Ok, so what does any of this have to do with the utility business? Well, industrial farms, which are abundant in North America, consume a ton of energy. While the grid has certainly provided much of that energy, traditionally a very big chunk has come in the form of diesel and gas for tractors and all sorts of other machines. What will it mean for the utilities that serve these farmers if all of sudden they switch those old-school tractors out for electric ones? The power companies may find they’re unfit to deal with all the new demand. 

According to an article I came across over at Producer.com, the EV farming revolution is already underway. What was initially a segment of the market only serviced by a few boutique engineering firms, is now being invaded by big players like John Deere. 

Ron Lyseng, the article’s author, describes the John Deere’s premier electric offering, writing: “Let’s start with the Big Daddy of them all, the 400 horsepower JD GridCON. This tractor is not a hybrid and it has no hassle with batteries. The 300 kilowatts of power come to the GridCON through a 1,000 metre extension cord connected to the grid or an off-field generator. A reel on the tractor rolls the cable in and out. The cable is guided by a robotic arm to prevent the tractor from running over it.
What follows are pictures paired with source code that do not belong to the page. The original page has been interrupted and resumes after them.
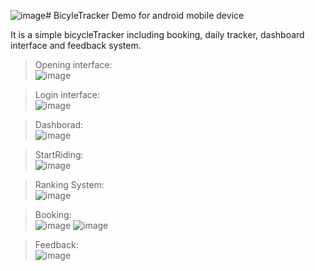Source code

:![image](https://github.com/user-attachments/assets/8b790d87-8e01-4ff5-b2a2-72ba1728710d)# BicyleTracker Demo for android mobile device

It is a simple bicycleTracker including booking, daily tracker, dashboard interface and feedback system.


> Opening interface:  
![image](https://github.com/user-attachments/assets/2e9073db-2347-4e49-9a57-973ca9f7bd4e)

> Login interface:  
![image](https://github.com/user-attachments/assets/d6656b58-2a9d-4c8b-b145-689bda57d7ee)

> Dashborad:  
![image](https://github.com/user-attachments/assets/e4894d67-7924-41b9-8e47-dfde9dcb7123)

> StartRiding:  
![image](https://github.com/user-attachments/assets/bd11fe5f-50dc-4ad6-a6af-14bbdb80e9a4)

> Ranking System:  
![image](https://github.com/user-attachments/assets/2f7893f4-9384-4aeb-a4dd-b23fe4ffd35f)

> Booking:  
![image](https://github.com/user-attachments/assets/769404df-27d8-4374-8cb5-a37328dda8be)
![image](https://github.com/user-attachments/assets/cd250f0e-b2a6-4097-95a8-d60d8ad0b1c0)

> Feedback:  
![image](https://github.com/user-attachments/assets/a230a98d-7f99-4078-afb3-0f03e10f77fd)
It uses a 700 volt DC bus for electric power distribution onboard and for auxiliary implements. It uses a cooling infrastructure for off-board electrical use. Total efficiency of the drive train is around 85 percent. A 100 kilowatt electric motor runs the IVT transmission. There’s an auxiliary outlet for implements powered by an electric motor up to 200 kW.

GridCON autonomously follows prescribed routes in the field at speeds up to 12 m.p.h. It can also be guided manually with a remote control when manoeuvring the tractor to enter a field. Empty weight is 8.5 tonnes, which is about the same as a 6195R but with double the power. Deere engineers say it will save about 50 percent in operating costs compared to battery powered tractors.”

I don’t have any idea how many tractors the typical American farm employees or how often they have them in use. But my gut tells me that a significant switch to electric tractors could force utilities to react.


 

Henry Craver's picture

Thank Henry for the Post!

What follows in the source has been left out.